Required action: Reproduce all lines of the listing below in which the word "NullException" occurs.

Data for processing:
Segment Open

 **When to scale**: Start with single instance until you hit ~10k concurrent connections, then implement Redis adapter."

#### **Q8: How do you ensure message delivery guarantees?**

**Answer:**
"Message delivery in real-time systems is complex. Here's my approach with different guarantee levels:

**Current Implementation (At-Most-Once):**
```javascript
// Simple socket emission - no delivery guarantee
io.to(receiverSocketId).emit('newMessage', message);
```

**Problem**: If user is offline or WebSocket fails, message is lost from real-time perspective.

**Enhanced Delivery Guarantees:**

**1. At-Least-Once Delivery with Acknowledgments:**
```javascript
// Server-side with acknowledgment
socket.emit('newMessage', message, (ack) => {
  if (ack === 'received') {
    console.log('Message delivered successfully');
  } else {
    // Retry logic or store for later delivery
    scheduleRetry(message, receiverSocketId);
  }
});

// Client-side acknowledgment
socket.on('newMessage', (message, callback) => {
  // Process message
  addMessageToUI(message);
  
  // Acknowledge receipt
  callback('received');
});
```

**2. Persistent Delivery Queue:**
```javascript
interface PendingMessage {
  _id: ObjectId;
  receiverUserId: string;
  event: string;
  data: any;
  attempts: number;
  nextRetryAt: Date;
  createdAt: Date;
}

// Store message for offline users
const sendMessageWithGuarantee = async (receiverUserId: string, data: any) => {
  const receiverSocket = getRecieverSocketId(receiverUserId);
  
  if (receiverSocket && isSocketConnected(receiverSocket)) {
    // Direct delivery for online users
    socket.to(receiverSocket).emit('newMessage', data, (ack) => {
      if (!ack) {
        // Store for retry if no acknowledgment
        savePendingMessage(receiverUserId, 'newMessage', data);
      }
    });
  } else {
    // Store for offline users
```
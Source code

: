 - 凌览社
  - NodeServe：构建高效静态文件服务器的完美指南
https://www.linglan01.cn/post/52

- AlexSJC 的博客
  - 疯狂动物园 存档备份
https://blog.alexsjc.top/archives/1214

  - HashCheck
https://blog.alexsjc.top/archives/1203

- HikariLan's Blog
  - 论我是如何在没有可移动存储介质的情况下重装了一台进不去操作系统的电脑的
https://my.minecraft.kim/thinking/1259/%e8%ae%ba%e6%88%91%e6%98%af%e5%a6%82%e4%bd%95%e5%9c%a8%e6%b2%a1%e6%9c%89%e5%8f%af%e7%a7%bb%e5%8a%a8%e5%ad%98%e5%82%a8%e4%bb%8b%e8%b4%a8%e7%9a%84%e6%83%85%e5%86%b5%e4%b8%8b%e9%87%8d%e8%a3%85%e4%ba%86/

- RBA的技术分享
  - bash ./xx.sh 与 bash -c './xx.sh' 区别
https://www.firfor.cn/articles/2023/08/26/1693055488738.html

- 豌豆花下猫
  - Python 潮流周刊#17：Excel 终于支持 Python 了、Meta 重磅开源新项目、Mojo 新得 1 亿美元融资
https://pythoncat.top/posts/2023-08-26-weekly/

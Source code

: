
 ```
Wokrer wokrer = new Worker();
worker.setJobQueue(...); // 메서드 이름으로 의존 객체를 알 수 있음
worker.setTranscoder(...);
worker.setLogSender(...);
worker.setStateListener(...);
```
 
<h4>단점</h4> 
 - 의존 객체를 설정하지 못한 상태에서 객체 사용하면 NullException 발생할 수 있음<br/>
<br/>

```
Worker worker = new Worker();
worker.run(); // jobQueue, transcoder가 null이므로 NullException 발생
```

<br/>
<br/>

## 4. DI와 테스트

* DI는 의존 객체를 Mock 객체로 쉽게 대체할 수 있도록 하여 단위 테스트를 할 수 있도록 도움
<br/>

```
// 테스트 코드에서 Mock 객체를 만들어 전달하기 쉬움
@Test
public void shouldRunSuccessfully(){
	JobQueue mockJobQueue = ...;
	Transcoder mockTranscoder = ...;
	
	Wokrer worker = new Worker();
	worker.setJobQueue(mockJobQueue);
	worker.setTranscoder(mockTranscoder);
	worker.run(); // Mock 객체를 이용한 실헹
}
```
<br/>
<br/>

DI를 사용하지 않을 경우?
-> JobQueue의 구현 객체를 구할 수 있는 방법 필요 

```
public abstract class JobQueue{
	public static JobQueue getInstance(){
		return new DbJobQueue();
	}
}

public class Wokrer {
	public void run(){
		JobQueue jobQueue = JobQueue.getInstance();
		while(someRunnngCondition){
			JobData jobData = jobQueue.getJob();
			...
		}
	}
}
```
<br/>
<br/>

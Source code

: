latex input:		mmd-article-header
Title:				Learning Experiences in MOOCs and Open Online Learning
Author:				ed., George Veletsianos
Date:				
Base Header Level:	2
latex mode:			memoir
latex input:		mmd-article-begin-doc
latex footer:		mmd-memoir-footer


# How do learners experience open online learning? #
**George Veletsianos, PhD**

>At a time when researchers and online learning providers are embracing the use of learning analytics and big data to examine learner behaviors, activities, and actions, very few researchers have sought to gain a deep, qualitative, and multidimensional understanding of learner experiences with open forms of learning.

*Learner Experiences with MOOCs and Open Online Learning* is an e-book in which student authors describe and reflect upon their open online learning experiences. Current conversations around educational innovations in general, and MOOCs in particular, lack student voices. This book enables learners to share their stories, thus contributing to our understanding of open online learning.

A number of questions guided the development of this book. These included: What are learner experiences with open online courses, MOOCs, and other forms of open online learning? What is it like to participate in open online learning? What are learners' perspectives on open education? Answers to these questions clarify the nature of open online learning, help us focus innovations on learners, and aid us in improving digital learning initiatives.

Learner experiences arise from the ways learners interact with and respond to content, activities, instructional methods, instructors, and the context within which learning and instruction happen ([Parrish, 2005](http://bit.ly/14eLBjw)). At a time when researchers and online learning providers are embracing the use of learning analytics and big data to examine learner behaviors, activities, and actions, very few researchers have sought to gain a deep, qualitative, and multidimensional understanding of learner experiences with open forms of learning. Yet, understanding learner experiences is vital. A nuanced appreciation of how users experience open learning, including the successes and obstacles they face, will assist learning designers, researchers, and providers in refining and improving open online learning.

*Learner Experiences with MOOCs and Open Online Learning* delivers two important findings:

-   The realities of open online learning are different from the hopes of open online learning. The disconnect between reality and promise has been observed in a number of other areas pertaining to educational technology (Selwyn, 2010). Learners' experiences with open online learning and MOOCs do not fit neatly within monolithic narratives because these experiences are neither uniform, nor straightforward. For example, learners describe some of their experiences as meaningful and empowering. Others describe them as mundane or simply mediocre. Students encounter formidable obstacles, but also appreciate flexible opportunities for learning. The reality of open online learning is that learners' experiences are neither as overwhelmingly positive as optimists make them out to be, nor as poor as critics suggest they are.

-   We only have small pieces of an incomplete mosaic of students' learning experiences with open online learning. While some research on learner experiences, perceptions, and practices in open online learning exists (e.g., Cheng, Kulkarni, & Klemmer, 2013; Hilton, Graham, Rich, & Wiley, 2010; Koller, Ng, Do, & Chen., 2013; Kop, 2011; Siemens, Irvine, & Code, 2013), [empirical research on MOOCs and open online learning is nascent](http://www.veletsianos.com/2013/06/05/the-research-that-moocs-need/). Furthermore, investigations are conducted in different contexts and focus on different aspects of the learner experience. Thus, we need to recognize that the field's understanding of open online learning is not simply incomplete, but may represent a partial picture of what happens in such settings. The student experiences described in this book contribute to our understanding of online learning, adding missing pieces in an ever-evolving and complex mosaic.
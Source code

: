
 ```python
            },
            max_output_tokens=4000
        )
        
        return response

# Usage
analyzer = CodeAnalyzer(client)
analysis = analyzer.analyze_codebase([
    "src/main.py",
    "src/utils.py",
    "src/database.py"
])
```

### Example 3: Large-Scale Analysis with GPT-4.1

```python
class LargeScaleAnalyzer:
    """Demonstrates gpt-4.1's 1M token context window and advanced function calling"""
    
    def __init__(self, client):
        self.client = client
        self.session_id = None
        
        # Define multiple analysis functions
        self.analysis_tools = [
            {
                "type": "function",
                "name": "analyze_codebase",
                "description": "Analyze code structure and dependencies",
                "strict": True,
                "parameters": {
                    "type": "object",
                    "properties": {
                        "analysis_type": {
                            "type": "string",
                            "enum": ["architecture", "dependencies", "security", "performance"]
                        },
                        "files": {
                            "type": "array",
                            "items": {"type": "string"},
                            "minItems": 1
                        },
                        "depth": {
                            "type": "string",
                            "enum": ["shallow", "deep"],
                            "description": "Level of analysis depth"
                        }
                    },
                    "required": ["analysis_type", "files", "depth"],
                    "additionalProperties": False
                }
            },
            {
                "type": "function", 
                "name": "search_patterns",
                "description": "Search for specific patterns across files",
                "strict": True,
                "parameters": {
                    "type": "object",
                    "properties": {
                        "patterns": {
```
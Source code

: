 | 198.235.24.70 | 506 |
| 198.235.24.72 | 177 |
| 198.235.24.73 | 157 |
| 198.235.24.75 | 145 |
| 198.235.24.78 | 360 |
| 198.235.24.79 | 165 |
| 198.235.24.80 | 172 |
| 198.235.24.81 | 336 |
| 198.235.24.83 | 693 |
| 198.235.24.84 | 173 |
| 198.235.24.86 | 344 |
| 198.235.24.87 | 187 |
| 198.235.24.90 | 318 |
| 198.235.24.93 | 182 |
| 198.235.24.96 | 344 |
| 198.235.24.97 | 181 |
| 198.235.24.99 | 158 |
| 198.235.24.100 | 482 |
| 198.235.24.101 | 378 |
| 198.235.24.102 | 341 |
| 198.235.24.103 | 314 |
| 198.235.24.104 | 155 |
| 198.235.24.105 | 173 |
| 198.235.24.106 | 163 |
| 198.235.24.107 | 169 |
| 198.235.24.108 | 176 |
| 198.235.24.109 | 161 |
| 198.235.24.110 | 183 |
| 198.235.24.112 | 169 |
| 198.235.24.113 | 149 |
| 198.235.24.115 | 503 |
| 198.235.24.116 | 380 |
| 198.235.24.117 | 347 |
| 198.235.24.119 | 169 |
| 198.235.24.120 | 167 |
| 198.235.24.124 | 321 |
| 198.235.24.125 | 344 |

Segment Closed

Written response:
 - 의존 객체를 설정하지 못한 상태에서 객체 사용하면 NullException 발생할 수 있음<br/>
worker.run(); // jobQueue, transcoder가 null이므로 NullException 발생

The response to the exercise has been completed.